Action item ->
Scan the entries below and give the number of lines containing "have", with no accompanying words.

Source material ->
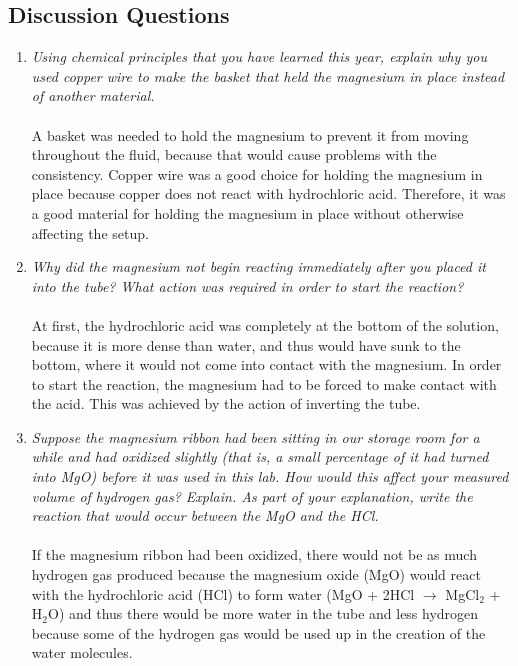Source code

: \documentclass[11pt]{article}
\begin{document}
\subsection{Discussion Questions}
\begin{enumerate}
	\item \textit{Using chemical principles that you have learned this year, explain why you used copper wire to make the 
basket that held the magnesium in place instead of another material.} \\ \\ A basket was needed to hold the magnesium to prevent it from moving throughout the fluid, because that would cause problems with the consistency. Copper wire was a good choice for holding the magnesium in place because copper does not react with hydrochloric acid. Therefore, it was a good material for holding the magnesium in place without otherwise affecting the setup. \\
	\item  \textit{ Why did the magnesium not begin reacting immediately after you placed it into the tube? What action was 
required in order to start the reaction? } \\ \\ At first, the hydrochloric acid was completely at the bottom of the solution, because it is more dense than water, and thus would have sunk to the bottom, where it would not come into contact with the magnesium. In order to start the reaction, the magnesium had to be forced to make contact with the acid. This was achieved by the action of inverting the tube.\\ 
	\item \textit{Suppose the magnesium ribbon had been sitting in our storage room for a while and had oxidized slightly 
(that is, a small percentage of it had turned into MgO) before it was used in this lab. How would this affect 
your measured volume of hydrogen gas? Explain. As part of your explanation, write the reaction that would 
occur between the MgO and the HCl.}\\ \\ If the magnesium ribbon had been oxidized, there would not be as much hydrogen gas produced because the magnesium oxide (MgO) would react with the hydrochloric acid (HCl) to form water (MgO + 2HCl $\rightarrow$ MgCl$_{2}$ + H$_{2}$O) and thus there would be more water in the tube and less hydrogen because some of the hydrogen gas would be used up in the creation of the water molecules. \\ 


\end{enumerate}
\end{document}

Answer to the exercise ->
2